**EXERCISE DATA**
■ ■ ■ ■

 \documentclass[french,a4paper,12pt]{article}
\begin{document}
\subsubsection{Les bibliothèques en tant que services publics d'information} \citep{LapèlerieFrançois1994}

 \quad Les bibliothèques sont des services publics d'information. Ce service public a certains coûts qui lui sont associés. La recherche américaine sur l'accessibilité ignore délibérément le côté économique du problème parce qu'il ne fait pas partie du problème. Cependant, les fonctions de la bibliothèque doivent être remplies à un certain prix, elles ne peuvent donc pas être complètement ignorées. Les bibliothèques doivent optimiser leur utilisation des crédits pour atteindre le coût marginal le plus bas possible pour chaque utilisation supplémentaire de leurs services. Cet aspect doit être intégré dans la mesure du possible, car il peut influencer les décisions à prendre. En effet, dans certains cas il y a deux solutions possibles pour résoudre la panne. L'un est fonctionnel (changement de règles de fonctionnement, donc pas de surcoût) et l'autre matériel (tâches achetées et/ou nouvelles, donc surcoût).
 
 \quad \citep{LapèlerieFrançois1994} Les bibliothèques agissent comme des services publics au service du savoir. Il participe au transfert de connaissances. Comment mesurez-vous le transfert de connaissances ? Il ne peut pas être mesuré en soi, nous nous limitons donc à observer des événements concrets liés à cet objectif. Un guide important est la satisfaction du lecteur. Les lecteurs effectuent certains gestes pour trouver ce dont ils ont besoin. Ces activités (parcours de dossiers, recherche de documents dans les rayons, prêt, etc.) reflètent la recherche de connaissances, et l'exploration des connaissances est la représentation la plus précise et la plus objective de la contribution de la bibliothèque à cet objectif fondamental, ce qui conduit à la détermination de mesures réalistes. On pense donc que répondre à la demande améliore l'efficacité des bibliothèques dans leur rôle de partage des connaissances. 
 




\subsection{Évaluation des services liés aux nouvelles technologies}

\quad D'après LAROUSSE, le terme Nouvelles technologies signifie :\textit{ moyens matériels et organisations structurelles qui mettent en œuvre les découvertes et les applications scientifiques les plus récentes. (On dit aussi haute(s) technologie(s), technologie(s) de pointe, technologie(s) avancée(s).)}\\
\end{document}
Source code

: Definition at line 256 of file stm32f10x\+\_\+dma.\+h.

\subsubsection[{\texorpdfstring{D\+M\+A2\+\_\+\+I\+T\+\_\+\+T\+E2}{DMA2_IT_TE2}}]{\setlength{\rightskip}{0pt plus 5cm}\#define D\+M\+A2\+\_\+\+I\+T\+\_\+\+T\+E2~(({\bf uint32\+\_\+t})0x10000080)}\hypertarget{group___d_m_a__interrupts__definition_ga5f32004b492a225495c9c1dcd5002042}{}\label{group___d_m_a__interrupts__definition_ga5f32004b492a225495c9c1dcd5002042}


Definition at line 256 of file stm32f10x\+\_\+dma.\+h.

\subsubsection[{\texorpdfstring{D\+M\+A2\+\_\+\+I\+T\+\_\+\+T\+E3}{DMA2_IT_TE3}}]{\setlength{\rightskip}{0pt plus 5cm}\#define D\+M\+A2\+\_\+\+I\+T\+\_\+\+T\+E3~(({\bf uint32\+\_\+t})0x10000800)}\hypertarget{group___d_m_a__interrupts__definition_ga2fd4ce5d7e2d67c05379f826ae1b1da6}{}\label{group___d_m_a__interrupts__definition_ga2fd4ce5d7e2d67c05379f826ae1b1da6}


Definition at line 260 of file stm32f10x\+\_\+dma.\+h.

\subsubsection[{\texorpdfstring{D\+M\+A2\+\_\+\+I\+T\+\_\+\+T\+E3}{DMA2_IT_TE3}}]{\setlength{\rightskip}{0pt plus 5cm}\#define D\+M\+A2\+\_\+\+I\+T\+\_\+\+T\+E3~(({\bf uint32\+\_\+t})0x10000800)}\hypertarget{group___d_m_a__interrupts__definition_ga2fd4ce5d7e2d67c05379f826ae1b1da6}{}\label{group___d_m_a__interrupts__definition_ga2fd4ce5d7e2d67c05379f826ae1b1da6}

■ ■ ■ ■

**INSTRUCTIONS FOR THE TASK**
Using the listing above, write every line out again exactly.

**REPLY**
 \documentclass[french,a4paper,12pt]{article}
\begin{document}
\subsubsection{Les bibliothèques en tant que services publics d'information} \citep{LapèlerieFrançois1994}

 \quad Les bibliothèques sont des services publics d'information. Ce service public a certains coûts qui lui sont associés. La recherche américaine sur l'accessibilité ignore délibérément le côté économique du problème parce qu'il ne fait pas partie du problème. Cependant, les fonctions de la bibliothèque doivent être remplies à un certain prix, elles ne peuvent donc pas être complètement ignorées. Les bibliothèques doivent optimiser leur utilisation des crédits pour atteindre le coût marginal le plus bas possible pour chaque utilisation supplémentaire de leurs services. Cet aspect doit être intégré dans la mesure du possible, car il peut influencer les décisions à prendre. En effet, dans certains cas il y a deux solutions possibles pour résoudre la panne. L'un est fonctionnel (changement de règles de fonctionnement, donc pas de surcoût) et l'autre matériel (tâches achetées et/ou nouvelles, donc surcoût).
 
 \quad \citep{LapèlerieFrançois1994} Les bibliothèques agissent comme des services publics au service du savoir. Il participe au transfert de connaissances. Comment mesurez-vous le transfert de connaissances ? Il ne peut pas être mesuré en soi, nous nous limitons donc à observer des événements concrets liés à cet objectif. Un guide important est la satisfaction du lecteur. Les lecteurs effectuent certains gestes pour trouver ce dont ils ont besoin. Ces activités (parcours de dossiers, recherche de documents dans les rayons, prêt, etc.) reflètent la recherche de connaissances, et l'exploration des connaissances est la représentation la plus précise et la plus objective de la contribution de la bibliothèque à cet objectif fondamental, ce qui conduit à la détermination de mesures réalistes. On pense donc que répondre à la demande améliore l'efficacité des bibliothèques dans leur rôle de partage des connaissances. 
 




\subsection{Évaluation des services liés aux nouvelles technologies}

\quad D'après LAROUSSE, le terme Nouvelles technologies signifie :\textit{ moyens matériels et organisations structurelles qui mettent en œuvre les découvertes et les applications scientifiques les plus récentes. (On dit aussi haute(s) technologie(s), technologie(s) de pointe, technologie(s) avancée(s).)}\\
\end{document}
Source code

: Definition at line 256 of file stm32f10x\+\_\+dma.\+h.

\subsubsection[{\texorpdfstring{D\+M\+A2\+\_\+\+I\+T\+\_\+\+T\+E2}{DMA2_IT_TE2}}]{\setlength{\rightskip}{0pt plus 5cm}\#define D\+M\+A2\+\_\+\+I\+T\+\_\+\+T\+E2~(({\bf uint32\+\_\+t})0x10000080)}\hypertarget{group___d_m_a__interrupts__definition_ga5f32004b492a225495c9c1dcd5002042}{}\label{group___d_m_a__interrupts__definition_ga5f32004b492a225495c9c1dcd5002042}


Definition at line 256 of file stm32f10x\+\_\+dma.\+h.

\subsubsection[{\texorpdfstring{D\+M\+A2\+\_\+\+I\+T\+\_\+\+T\+E3}{DMA2_IT_TE3}}]{\setlength{\rightskip}{0pt plus 5cm}\#define D\+M\+A2\+\_\+\+I\+T\+\_\+\+T\+E3~(({\bf uint32\+\_\+t})0x10000800)}\hypertarget{group___d_m_a__interrupts__definition_ga2fd4ce5d7e2d67c05379f826ae1b1da6}{}\label{group___d_m_a__interrupts__definition_ga2fd4ce5d7e2d67c05379f826ae1b1da6}


Definition at line 260 of file stm32f10x\+\_\+dma.\+h.

\subsubsection[{\texorpdfstring{D\+M\+A2\+\_\+\+I\+T\+\_\+\+T\+E3}{DMA2_IT_TE3}}]{\setlength{\rightskip}{0pt plus 5cm}\#define D\+M\+A2\+\_\+\+I\+T\+\_\+\+T\+E3~(({\bf uint32\+\_\+t})0x10000800)}\hypertarget{group___d_m_a__interrupts__definition_ga2fd4ce5d7e2d67c05379f826ae1b1da6}{}\label{group___d_m_a__interrupts__definition_ga2fd4ce5d7e2d67c05379f826ae1b1da6}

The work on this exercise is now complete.